In Haiti, rumors abound. Therefore it is near impossible to get a good handle on what is happening in the country, and especially in the government. There are a few hopeful signs, but others are not. Some programs that the government takes pride in appear good at first glance, but when analyzed more closely, one can see that they hinder development rather than promote it.
For example, the current government has established a National Social Assistance program that is called “Ede Pep” (Help the people). Basically what this is, is a transfer of cash to people in need. In a country where 57 percent of its 10 million people exist on less than 1 US Dollar a day and 82 percent on less than 2 US Dollars a day, the transfer of cash that Ede Pep provides seems like a good thing. 25,000 handicapped people and 25,000 elderly have received cash. In addition, 57,000 destitute mothers have also received cash. 22,000 university students will receive 2,000 Gourdes (=$US 47.62) a month to help with their educational expenses. 400,000 solidarity baskets have been delivered. These baskets contain items that can feed a family of five for 10 days. But do these one-time or limited-time gifts really constitute development?
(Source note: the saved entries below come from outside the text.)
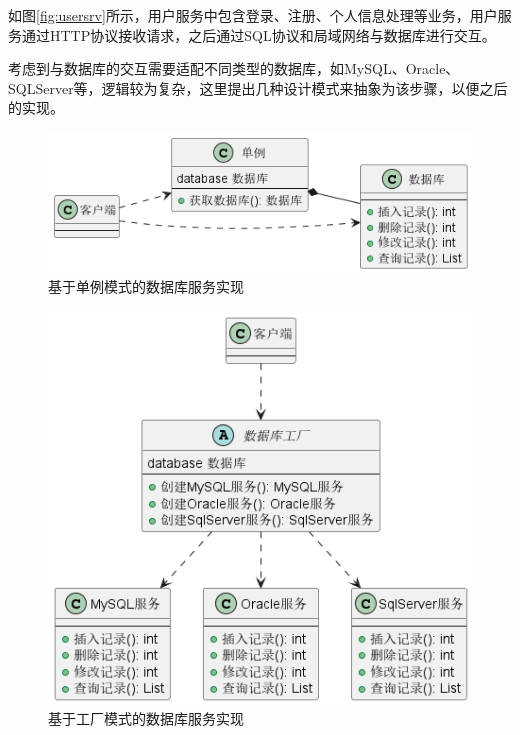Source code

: 如图\ref{fig:usersrv}所示，用户服务中包含登录、注册、个人信息处理等业务，用户服务通过HTTP协议接收请求，之后通过SQL协议和局域网络与数据库进行交互。

考虑到与数据库的交互需要适配不同类型的数据库，如MySQL、Oracle、SQLServer等，逻辑较为复杂，这里提出几种设计模式来抽象为该步骤，以便之后的实现。

\begin{figure}[H]
    \centering
    \includegraphics[scale=0.7]{examples/数据库服务-单例模式.png}
    \caption{基于单例模式的数据库服务实现}
    \label{fig:dbsrv_single}
\end{figure}

\begin{figure}[H]
    \centering
    \includegraphics[scale=0.5]{examples/数据库服务-工厂模式.png}
    \caption{基于工厂模式的数据库服务实现}
    \label{fig:dbsrv_factory}
\end{figure}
Do the 2,000 Gourdes that the students receive foster the development of the educational system in Haiti? First of all, the money goes directly to the students and not to the universities. Needs in Haiti are great, so it is almost certain that the money will not go solely to pay for school fees. In addition, the time this program will last is limited. Would that money not be spent better by using it to improve elementary schools which suffer from lack of materials? Or increase the salary of teachers who are paid poorly and often not on time? The impact of money thus spent could be greater than simply giving cash stipends.
To a number of Haitians, it seems that the government is buying the support of these sectors of the population, something they say happened under Duvalier.